Exercise:
Transcribe every entry word for word. Skip the pictures.
Supplied records Start Marker
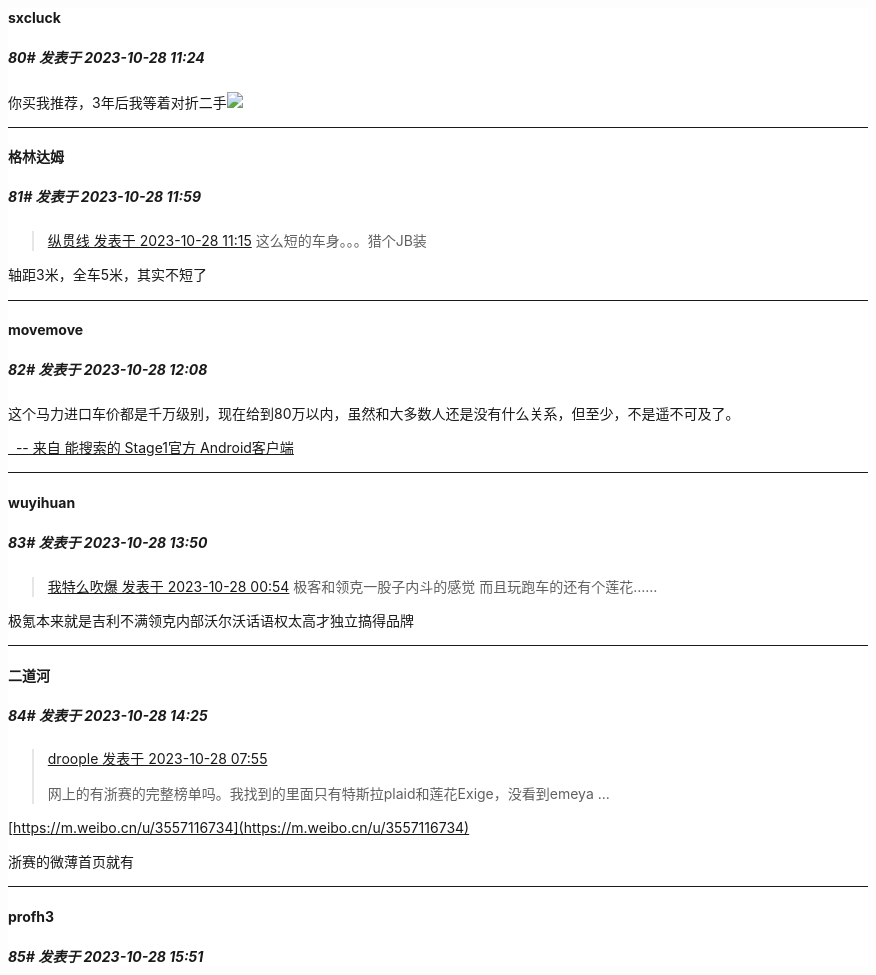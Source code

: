 ####  sxcluck  
##### 80#       发表于 2023-10-28 11:24

你买我推荐，3年后我等着对折二手<img src="https://static.saraba1st.com/image/smiley/face2017/048.png" referrerpolicy="no-referrer">


*****

####  格林达姆  
##### 81#       发表于 2023-10-28 11:59

<blockquote><a href="httphttps://bbs.saraba1st.com/2b/forum.php?mod=redirect&amp;goto=findpost&amp;pid=62856786&amp;ptid=2158413" target="_blank">纵贯线 发表于 2023-10-28 11:15</a>
这么短的车身。。。猎个JB装</blockquote>
轴距3米，全车5米，其实不短了


*****

####  movemove  
##### 82#       发表于 2023-10-28 12:08

这个马力进口车价都是千万级别，现在给到80万以内，虽然和大多数人还是没有什么关系，但至少，不是遥不可及了。

[  -- 来自 能搜索的 Stage1官方 Android客户端](https://www.coolapk.com/apk/140634)


*****

####  wuyihuan  
##### 83#       发表于 2023-10-28 13:50

<blockquote><a href="httphttps://bbs.saraba1st.com/2b/forum.php?mod=redirect&amp;goto=findpost&amp;pid=62853993&amp;ptid=2158413" target="_blank">我特么吹爆 发表于 2023-10-28 00:54</a>
极客和领克一股子内斗的感觉
而且玩跑车的还有个莲花……</blockquote>
极氪本来就是吉利不满领克内部沃尔沃话语权太高才独立搞得品牌


*****

####  二道河  
##### 84#       发表于 2023-10-28 14:25

<blockquote><a href="httphttps://bbs.saraba1st.com/2b/forum.php?mod=redirect&amp;goto=findpost&amp;pid=62855037&amp;ptid=2158413" target="_blank">droople 发表于 2023-10-28 07:55</a>

网上的有浙赛的完整榜单吗。我找到的里面只有特斯拉plaid和莲花Exige，没看到emeya ...</blockquote>
[https://m.weibo.cn/u/3557116734](https://m.weibo.cn/u/3557116734)

浙赛的微薄首页就有


*****

####  profh3  
##### 85#       发表于 2023-10-28 15:51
Supplied records End Marker
Completed task:
Source code

: ####  sxcluck  
##### 80#       发表于 2023-10-28 11:24

你买我推荐，3年后我等着对折二手<img src="https://static.saraba1st.com/image/smiley/face2017/048.png" referrerpolicy="no-referrer">


*****

####  格林达姆  
##### 81#       发表于 2023-10-28 11:59

<blockquote><a href="httphttps://bbs.saraba1st.com/2b/forum.php?mod=redirect&amp;goto=findpost&amp;pid=62856786&amp;ptid=2158413" target="_blank">纵贯线 发表于 2023-10-28 11:15</a>
这么短的车身。。。猎个JB装</blockquote>
轴距3米，全车5米，其实不短了


*****

####  movemove  
##### 82#       发表于 2023-10-28 12:08

这个马力进口车价都是千万级别，现在给到80万以内，虽然和大多数人还是没有什么关系，但至少，不是遥不可及了。

[  -- 来自 能搜索的 Stage1官方 Android客户端](https://www.coolapk.com/apk/140634)


*****

####  wuyihuan  
##### 83#       发表于 2023-10-28 13:50

<blockquote><a href="httphttps://bbs.saraba1st.com/2b/forum.php?mod=redirect&amp;goto=findpost&amp;pid=62853993&amp;ptid=2158413" target="_blank">我特么吹爆 发表于 2023-10-28 00:54</a>
极客和领克一股子内斗的感觉
而且玩跑车的还有个莲花……</blockquote>
极氪本来就是吉利不满领克内部沃尔沃话语权太高才独立搞得品牌


*****

####  二道河  
##### 84#       发表于 2023-10-28 14:25

<blockquote><a href="httphttps://bbs.saraba1st.com/2b/forum.php?mod=redirect&amp;goto=findpost&amp;pid=62855037&amp;ptid=2158413" target="_blank">droople 发表于 2023-10-28 07:55</a>

网上的有浙赛的完整榜单吗。我找到的里面只有特斯拉plaid和莲花Exige，没看到emeya ...</blockquote>
[https://m.weibo.cn/u/3557116734](https://m.weibo.cn/u/3557116734)

浙赛的微薄首页就有


*****

####  profh3  
##### 85#       发表于 2023-10-28 15:51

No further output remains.